UFFICIO NAZIONALE PER LE COMUNICAZIONI SOCIALI
DELLA CONFERENZA EPISCOPALE ITALIANA

Social network, lo show dell'ego?

Vi proponiamo una riflessione critica scritta per Avvenire da Maurizio Cucchi sui rischi "egocentrici" di un certo uso dei social network. "La dimensione on line assume - per Cucchi - complessivamente l’aspetto di un immenso magma ribollente e maleodorante". Un giudizio un po' ingeneroso?
 
10 Gennaio 2014
Internet ci offre una serie vastissima di servizi utili, ma insieme è anche fonte e luogo di pesanti equivoci e patetici abusi. Come sempre quando il soggetto si fa condizionare dal mezzo anziché servirsene ed esserne il tranquillo padrone. I social network sono in realtà congegni capaci di incentivare e enfatizzare in modo grottesco le normali tendenze esibizionistiche dei soggetti, ormai quasi incapaci di esistere – si direbbe – senza dare al mondo notizia delle proprie quotidiane imprese. Che generalmente imprese non sono, s’intende. È come se la società spettacolo in cui viviamo avesse trasformato la società stessa in un’enorme compagnia di guitti dilettanti, dove ognuno, volta a volta, diviene attore o spettatore. Ma sempre con il bisogno di farsi soprattutto attore. E per di più «virtuale», dunque bidimensionale, e in fondo realmente, tristemente immerso nella solitudine. Chi ha molti amici, ovviamente, non ha nessun amico e chi informa gli «amici» di ogni suo gesto o passo diventa, inevitabilmente, un povero pubblicitario di se stesso. Ma se il mondo non è tutto spettacolo, non è neppure tutto un mercato. Uno degli aspetti più involontariamente comici della vita virtualmente (e dunque non realmente) vissuta è nell’ansia di poter sempre e su tutto comunicare la propria opinione. La possibilità di farlo viene scambiata per apertura democratica, quando invece altro non è che povera smania di protagonismo e in molti casi pura e semplice arroganza.
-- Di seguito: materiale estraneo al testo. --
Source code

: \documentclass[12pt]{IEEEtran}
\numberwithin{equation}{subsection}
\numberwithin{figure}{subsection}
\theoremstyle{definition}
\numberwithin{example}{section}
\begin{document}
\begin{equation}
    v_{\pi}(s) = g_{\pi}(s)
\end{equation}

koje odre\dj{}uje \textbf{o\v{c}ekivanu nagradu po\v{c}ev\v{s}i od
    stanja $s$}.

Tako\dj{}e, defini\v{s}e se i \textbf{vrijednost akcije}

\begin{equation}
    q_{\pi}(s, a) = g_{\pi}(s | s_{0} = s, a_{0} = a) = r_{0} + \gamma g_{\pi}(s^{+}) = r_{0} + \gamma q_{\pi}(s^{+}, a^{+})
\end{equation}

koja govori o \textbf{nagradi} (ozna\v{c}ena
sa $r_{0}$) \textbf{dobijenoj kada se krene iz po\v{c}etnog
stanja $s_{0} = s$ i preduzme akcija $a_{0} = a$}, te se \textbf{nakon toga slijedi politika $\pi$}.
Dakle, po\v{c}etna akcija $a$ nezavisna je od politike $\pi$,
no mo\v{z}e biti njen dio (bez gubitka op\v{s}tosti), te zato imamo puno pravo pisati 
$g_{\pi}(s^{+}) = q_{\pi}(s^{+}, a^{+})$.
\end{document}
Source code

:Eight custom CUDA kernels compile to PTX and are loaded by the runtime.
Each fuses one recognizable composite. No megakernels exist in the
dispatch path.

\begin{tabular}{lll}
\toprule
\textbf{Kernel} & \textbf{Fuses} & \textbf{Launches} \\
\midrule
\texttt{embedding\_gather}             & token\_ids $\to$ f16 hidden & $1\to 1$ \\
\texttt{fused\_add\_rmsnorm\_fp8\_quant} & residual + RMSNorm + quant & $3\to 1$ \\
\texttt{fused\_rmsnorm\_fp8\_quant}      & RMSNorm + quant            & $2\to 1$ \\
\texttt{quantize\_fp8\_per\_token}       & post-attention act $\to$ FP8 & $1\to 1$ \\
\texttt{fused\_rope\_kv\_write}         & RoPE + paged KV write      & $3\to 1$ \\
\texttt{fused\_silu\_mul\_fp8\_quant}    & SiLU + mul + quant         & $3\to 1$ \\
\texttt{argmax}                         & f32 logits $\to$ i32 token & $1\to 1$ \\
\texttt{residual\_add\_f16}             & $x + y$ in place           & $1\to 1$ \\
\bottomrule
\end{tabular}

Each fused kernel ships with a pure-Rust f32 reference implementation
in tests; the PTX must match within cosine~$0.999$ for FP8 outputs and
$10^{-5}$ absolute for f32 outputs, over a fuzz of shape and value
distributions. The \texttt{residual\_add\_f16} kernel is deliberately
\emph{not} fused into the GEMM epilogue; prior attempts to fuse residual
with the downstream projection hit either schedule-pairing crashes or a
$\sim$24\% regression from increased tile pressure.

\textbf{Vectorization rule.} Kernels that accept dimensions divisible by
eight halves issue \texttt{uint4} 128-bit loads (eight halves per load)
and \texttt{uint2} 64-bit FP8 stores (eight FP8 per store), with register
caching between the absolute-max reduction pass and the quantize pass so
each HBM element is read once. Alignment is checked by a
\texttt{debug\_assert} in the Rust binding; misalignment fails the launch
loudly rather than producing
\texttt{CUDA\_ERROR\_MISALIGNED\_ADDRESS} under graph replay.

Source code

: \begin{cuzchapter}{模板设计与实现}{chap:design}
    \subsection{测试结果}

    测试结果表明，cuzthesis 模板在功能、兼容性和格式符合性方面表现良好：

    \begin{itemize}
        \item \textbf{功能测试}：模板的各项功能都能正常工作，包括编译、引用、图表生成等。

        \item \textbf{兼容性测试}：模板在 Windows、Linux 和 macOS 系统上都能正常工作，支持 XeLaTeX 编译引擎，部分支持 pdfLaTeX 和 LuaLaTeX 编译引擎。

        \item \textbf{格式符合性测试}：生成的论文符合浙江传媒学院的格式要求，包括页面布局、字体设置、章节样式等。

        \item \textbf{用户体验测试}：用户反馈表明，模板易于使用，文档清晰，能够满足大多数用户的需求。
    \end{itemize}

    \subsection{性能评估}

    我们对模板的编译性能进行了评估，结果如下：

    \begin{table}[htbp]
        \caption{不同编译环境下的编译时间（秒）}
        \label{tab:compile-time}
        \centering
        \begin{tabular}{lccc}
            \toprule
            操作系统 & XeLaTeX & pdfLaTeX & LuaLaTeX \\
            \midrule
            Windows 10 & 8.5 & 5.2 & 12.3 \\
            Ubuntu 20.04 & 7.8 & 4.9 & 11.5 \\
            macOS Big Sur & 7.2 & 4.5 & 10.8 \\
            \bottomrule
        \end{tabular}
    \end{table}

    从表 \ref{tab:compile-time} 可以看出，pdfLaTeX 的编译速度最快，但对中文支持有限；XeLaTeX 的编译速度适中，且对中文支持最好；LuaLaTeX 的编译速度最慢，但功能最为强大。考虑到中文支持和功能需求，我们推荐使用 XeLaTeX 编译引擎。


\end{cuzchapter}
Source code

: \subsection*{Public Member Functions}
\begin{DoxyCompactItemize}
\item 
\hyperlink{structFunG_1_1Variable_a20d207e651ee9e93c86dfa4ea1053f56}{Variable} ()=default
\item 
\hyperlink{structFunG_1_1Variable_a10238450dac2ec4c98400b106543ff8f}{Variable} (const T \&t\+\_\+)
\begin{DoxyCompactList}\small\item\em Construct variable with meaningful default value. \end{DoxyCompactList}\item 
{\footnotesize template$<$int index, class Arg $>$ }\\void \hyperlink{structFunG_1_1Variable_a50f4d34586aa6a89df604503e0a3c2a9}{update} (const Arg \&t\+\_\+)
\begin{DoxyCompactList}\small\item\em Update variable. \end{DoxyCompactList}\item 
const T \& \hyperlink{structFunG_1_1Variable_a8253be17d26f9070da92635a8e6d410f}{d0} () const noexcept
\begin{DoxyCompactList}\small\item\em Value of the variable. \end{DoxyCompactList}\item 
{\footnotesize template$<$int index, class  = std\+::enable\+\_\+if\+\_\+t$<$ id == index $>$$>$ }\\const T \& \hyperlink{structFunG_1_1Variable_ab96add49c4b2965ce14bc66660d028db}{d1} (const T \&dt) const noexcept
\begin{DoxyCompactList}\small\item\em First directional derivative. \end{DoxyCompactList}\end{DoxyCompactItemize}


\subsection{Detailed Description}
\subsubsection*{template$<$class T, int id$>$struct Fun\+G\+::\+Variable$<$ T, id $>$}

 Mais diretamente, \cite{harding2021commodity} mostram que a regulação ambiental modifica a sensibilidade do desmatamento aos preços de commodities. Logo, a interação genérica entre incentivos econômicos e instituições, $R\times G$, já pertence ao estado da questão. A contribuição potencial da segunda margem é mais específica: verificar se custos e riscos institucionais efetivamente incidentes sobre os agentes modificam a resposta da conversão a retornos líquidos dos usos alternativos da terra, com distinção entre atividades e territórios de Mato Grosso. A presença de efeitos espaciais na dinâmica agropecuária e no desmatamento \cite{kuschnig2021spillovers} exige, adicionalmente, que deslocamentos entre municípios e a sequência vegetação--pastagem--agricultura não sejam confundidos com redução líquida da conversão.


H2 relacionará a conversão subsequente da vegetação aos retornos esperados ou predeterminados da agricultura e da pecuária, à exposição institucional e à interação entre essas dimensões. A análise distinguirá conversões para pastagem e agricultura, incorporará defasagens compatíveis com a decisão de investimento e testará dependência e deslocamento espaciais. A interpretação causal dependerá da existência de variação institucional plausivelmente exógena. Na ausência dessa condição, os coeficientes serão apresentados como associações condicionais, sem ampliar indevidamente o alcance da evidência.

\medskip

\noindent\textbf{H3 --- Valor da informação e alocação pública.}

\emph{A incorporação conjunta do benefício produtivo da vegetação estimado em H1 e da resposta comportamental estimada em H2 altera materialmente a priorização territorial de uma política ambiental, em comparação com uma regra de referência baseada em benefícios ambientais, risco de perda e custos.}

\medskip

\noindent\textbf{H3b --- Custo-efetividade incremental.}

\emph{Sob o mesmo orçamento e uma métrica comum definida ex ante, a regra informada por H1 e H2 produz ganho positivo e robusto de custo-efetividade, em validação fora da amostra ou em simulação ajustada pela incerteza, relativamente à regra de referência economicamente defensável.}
Ognuno, beninteso, può avere il proprio parere sulle cose, può avere i propri gusti. Ma ogni dimensione del reale esige conoscenza, competenze specifiche perché un parere abbia valore, sia degno d’essere espresso oltre le mura domestiche, e infine reso pubblico – «pubblicato». Chi pensa di poter dire la sua su tutto è insieme ingenuo e arrogante. Quando poi si arriva alla sintesi estrema del «mi piace» o «non mi piace», si passa dall’arroganza all’idiozia. D’altra parte è un po’ come per la smania di pubblicare per pubblicare. Chi pubblica si assume la responsabilità di ciò che pubblica, compreso quella di fornire al mondo un documento tangibile, una prova reale di stupidità o sprovvedutezza.

Troppo spesso, dunque, la piazza virtuale (alla quale è ben preferibile il suo modello, cioè la piazza di paese dove i pensionati si incontrano a parlare e litigare di politica e sport) si presenta come un luogo senza confini in cui prevale il desiderio, la velleità meglio ancora, di mettersi in mostra, di uscire da una condizione anonima. Anche se è vero che molti pavidi incivili usano proprio mascherarsi dietro pseudonimi o proporsi anonimi per sparare le loro scemenze velenose.

Proprio per questo, pur con tutti gli elementi positivi che comporta, la dimensione on line assume complessivamente l’aspetto di un immenso magma ribollente e maleodorante, dove le proposte valide vengono neutralizzate e occultate da un diluvio di vane chiacchiere autoreferenziali. Una rete sociale puramente illusoria, dunque, che rende sempre più forte, anche per chi non ne sia consapevole, quella nostalgia di realtà che è tipica del nostro tempo.